Once victims inputted their MFA codes into the fake Okta phishing site, the AnyDesk installer would download although it was never used, indicating that it was a feature of the phishing kit that was not disabled before launching the attacks, the researchers suggested.

The abnormality could also be explained by the phishing kit’s comparative lack of sophistication, the researchers said.

The kit itself didn’t offer the same level of real-time interactivity features as more modern, technically advanced kits do, meaning the hackers were having to continuously monitor their tools for the MFA codes to come in and use them manually before they expired.

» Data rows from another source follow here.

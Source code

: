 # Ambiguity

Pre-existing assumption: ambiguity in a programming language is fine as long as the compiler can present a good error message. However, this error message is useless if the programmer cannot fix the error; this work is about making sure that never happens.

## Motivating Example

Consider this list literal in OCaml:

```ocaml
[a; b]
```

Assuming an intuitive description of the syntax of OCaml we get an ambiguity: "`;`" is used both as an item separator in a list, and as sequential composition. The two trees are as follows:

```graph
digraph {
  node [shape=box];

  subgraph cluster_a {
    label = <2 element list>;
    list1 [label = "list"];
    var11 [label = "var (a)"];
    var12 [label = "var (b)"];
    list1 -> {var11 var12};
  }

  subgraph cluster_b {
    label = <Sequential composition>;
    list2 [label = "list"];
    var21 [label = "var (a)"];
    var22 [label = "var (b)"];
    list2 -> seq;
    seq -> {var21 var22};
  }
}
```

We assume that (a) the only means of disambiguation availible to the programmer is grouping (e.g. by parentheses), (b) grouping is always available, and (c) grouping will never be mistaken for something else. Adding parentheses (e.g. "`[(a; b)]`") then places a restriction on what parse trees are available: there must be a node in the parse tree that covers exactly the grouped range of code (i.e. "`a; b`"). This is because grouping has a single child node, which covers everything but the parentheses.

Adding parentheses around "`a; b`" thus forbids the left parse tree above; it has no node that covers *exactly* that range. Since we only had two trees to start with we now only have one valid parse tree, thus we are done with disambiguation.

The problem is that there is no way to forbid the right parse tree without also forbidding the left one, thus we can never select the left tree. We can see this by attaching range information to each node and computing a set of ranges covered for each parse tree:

The information gathered by the phishing tools was sent to an attacker-controlled Telegram channel, which the researchers were able to locate by analysing the phishing site’s Django backend.

The information seen in the channel revealed the near 10,000 stolen credentials and showed how the attackers were mainly attempting to access private data, corporate emails, and internal documents.

Only a handful of the total 130+ companies breached in the campaign have revealed the extent of their impact.

Twilio was the first to detail its incident, while Cloudflare, which was attacked at the same time, blogged about how it was able to fend off the attack thanks to its company-wide FIDO2-compliant hardware-based authentication strategy.

Secure messaging platform Signal later revealed it believed around 1,900 of its customers were also impacted by Twilio’s breach.

On 8 August, Mailchimp said it was breached as attackers aimed to gather information on cryptocurrency-related companies that use its email platform.

DigitalOcean later realised that some of its customers’ email addresses may have been exposed as a result of Mailchimp’s breach, too.